Richtfest am Sport-, Kultur- und Begegnungszentrum Binsfeld

Dachdeckermeister Manfred Weißenberger von der gleichnamigen Firma sprach den traditionellen Richtspruch vom Gebäudedach und warf unter dem Beifall der Gäste das obligatorische Trinkglas in die Tiefe. Foto: Ernst Schneider

"Mit Gunst und Verlaub, es ist ein schöner Brauch und lustig ist er dazu auch, des Hauses Richtfest zu begehen, wenn erst einmal die Balken stehen . . .", so begann Manfred Weißenberger, Dachdeckermeister der Firma Weißenberger Bedachungen, den Spruch zum Richtfest des Binsfelder Sport-, Kultur- und Begegnungszentrums. Mit dem Wunsch "Gott segne dieses Haus und alle, die da gehen ein und aus" warf er nach dem letzten Schluck das Glas vom Dachgeschoss zu Boden, wobei es zersprang. Ein langersehnter Wunsch vieler Binsfelder, vor allen Dingen der Binsfelder Musikanten und des Jugendzentrum, geht seiner Vollendung entgegen.

Lang gehegte Pläne

Dan Umbau des früheren TSV-Sportheims hat die Stadt Arnstein in Angriff genommen, nachdem die Alte Schule in Binsfeld, in der die Musikanten und das JUZ ihre Unterkunft hatten, durch einen Wasserschaden unbenutzbar geworden war. Die Binsfelder Sportheimgeschichte begann im Jahre 1975 mit dem Bau eines verhältnismäßig kleinen Häuschens mit Sanitärräumen. Eine Erweiterung mit Mehrzweckraum erfolgte durch den TSV 1997/98. Pläne zur Umnutzung als Sport-, Kultur- und Begegnungszentrum gibt es seit mehreren Jahren.

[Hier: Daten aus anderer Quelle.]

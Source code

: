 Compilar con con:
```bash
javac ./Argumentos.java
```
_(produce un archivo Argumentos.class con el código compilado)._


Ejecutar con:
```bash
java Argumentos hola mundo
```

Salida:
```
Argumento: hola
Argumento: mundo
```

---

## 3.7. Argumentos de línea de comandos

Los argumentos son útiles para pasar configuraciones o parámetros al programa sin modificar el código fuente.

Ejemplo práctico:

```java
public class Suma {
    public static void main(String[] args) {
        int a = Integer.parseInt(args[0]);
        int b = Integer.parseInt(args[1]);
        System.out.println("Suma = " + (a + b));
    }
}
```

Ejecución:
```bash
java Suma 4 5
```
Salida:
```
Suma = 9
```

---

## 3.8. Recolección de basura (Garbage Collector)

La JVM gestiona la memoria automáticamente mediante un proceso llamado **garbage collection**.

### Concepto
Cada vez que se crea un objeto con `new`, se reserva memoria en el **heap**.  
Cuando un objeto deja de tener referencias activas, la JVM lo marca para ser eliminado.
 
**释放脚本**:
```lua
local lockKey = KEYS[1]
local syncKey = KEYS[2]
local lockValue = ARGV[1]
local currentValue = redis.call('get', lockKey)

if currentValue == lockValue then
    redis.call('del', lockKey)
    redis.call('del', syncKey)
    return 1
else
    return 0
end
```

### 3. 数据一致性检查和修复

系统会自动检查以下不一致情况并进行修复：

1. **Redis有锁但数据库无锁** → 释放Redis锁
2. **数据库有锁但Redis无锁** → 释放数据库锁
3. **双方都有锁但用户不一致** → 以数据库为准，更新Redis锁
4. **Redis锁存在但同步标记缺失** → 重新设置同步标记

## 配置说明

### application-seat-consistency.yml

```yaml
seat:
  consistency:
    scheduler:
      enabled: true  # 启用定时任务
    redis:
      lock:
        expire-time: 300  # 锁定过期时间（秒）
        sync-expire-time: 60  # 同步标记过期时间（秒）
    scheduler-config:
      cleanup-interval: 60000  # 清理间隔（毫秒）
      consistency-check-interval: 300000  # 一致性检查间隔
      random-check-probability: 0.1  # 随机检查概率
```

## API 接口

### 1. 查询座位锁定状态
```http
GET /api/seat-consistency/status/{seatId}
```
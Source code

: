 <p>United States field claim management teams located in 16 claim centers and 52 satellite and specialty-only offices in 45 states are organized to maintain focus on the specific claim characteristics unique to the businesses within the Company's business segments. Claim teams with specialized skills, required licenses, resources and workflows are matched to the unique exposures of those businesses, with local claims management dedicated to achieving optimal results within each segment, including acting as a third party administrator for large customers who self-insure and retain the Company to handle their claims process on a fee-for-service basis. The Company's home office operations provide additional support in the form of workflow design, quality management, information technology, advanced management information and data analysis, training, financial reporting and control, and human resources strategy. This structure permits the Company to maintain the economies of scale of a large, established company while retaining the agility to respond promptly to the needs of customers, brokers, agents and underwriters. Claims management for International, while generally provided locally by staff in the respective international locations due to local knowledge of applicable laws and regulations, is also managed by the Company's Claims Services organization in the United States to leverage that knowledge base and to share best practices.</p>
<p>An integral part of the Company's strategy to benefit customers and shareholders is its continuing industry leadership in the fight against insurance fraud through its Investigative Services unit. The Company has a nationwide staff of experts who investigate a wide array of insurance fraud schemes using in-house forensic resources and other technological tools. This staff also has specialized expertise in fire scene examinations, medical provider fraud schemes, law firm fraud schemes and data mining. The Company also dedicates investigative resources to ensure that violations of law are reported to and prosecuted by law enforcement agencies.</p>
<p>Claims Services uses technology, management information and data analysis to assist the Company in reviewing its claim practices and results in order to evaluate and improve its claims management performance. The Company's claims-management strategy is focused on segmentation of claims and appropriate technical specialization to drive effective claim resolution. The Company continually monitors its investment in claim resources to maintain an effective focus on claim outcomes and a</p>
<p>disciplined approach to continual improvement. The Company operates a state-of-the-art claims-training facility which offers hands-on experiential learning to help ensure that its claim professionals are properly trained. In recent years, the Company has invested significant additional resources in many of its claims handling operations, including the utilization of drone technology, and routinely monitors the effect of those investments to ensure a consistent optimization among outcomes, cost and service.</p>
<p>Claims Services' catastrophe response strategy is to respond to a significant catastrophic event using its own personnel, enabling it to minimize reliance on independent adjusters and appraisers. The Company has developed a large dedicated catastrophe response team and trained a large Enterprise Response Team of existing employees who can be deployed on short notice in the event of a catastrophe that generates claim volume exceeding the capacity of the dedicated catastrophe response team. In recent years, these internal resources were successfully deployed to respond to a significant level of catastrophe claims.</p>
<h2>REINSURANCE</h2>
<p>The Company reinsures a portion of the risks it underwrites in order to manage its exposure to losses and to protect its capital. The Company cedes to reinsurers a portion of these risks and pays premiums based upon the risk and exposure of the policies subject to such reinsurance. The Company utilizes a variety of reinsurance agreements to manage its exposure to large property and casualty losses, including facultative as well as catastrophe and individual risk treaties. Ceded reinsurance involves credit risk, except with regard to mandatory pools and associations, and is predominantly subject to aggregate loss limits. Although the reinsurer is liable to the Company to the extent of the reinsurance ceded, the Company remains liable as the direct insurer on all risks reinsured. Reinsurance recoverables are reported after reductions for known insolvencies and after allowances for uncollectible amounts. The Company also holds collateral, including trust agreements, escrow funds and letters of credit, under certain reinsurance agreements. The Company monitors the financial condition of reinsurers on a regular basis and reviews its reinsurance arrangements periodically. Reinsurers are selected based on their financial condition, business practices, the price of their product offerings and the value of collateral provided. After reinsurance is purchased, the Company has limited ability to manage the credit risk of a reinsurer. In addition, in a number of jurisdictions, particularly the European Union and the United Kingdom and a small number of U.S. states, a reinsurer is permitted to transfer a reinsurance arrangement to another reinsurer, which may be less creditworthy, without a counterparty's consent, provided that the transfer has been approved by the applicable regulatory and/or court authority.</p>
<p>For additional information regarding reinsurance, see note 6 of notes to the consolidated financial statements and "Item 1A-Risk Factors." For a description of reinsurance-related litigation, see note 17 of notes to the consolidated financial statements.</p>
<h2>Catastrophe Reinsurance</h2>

Anfang 2018 beschloss der Stadtrat Arnstein, parallel Anträge zur Städtebauförderung und zum "Investitionspakt Soziale Integration im Quartier" zu stellen. Aus diesem Bund-Länderprogramm wurde eine finanzielle Zuwendung bewilligt, die einer etwa 90-prozentigen Förderung entspricht.

Fertigstellung bis zum Mai 2020

Den Dank an den TSV Binsfeld für die Zurverfügungstellung des Sportheims rückte Bürgermeister Franz-Josef Sauer beim Richtfest in den Vordergrund. Froh zeigten sich der Bürgermeister und Udo Etzel als "Bauorganisator", dass die von Architekt Werner Lang geplanten Arbeiten bisher unfallfrei verlaufen sind und der Sportheimbetrieb während der Rohbauphase weitergehen konnte. Besonders erwähnenswert ist auch die tatkräftige Mithilfe der beteiligten Vereine und Gruppen, die schon jetzt mit 58 Helfern eine Eigenleistung von rund 1878 freiwilligen Stunden erbracht haben. Die Verantwortlichen sind guter Dinge, das barrierefreie Sport-, Kultur- und Begegnungszentrums bis zum Mai 2020 fertigzustellen.

Die Binsfelder Musikanten umrahmten die Feierstunde. Ein gemeinsames Helferessen schloss sich dem offiziellen Richtfest an.